[SCL] SCL basic consensus badly needed

Tanel Tammet tammet at staff.ttu.ee
Thu Oct 16 22:31:26 CDT 2003


Hi,

pat hayes wrote:

 >> SW markup conventions cannot solve this without coherent semantics
 >> presented
 >> in the Lbase style, be the target language based on SCL, CL or
 >> something else.
 >>
 >> I guess most of the people engaged with SCL, especially you yourself,
 >> see our SCL project in this light: to be a usable base language
 >> for translating other languages into.
 >>
 >> If that is the case, then usefulness for translating into
 >> is really what we are after, and the language itself,
 >> outside the translation aspects, is of little importance.
 >>
 >> Hence we should take the translation aspects most
 >> seriously, IMHO. They are the very reason for SCL.
 >> Maybe people disagree, but I am rather inclined to
 >> think that this is a common understanding or
 >> motivation for SCL.
 >
 >
 > I agree, but to serve this Lbase-style role for OTHER languages does not
 > require us to further translate SCL into a subset of itself, surely?

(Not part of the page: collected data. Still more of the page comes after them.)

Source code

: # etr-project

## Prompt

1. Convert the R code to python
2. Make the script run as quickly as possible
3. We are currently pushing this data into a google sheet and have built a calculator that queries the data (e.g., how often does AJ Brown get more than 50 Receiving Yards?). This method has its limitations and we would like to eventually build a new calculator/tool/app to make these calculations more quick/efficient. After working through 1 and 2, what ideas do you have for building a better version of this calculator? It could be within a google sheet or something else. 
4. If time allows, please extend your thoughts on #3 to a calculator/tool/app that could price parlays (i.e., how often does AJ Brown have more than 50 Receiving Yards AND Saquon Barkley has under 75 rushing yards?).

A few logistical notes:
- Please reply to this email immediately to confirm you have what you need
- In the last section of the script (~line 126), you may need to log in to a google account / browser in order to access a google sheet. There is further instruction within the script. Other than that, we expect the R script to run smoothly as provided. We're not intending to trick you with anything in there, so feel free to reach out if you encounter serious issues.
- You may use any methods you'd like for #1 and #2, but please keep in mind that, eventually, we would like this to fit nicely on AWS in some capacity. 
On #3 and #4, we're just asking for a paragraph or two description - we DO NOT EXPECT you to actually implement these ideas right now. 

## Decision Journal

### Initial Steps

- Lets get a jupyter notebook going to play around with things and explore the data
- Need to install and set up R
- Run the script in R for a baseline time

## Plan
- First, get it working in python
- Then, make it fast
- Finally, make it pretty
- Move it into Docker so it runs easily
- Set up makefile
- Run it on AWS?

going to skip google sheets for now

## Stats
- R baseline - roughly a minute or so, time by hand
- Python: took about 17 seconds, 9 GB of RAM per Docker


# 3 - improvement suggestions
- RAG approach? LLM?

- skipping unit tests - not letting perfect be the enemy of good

Hm, true. These are indeed separate aspects.

I was mixing them up somewhat carelessly in the
paragraph above.

 > If you want to translate uniformly into SFOL rather than SCL itself, I
 > agree that a uniform translation is essential and that we should
 > probably settle on the uniform holds/app version for the extendability
 > reasons you have already pointed out.

You are right, I do want to translate into SFOL, indeed,
not into a new exotic language "SCL" :-)

As we know, typical questions in such a case are "which FOL
syntax?" and "Are any symbols pre-axiomatised?"
(a subquestion: "Do we havew equality in the language")
and even "which coding style?", etc.

Hence I look at SCL not as a stand-alone language
in its own rights, so to say, but both as:

a) A macro language on top of SFOL, created for easier
    translatability into (no holds/app in SCL itself,
    hence, for example, translation RDF->SCL should be
    simpler and easier to understand than  RDF->SFOL)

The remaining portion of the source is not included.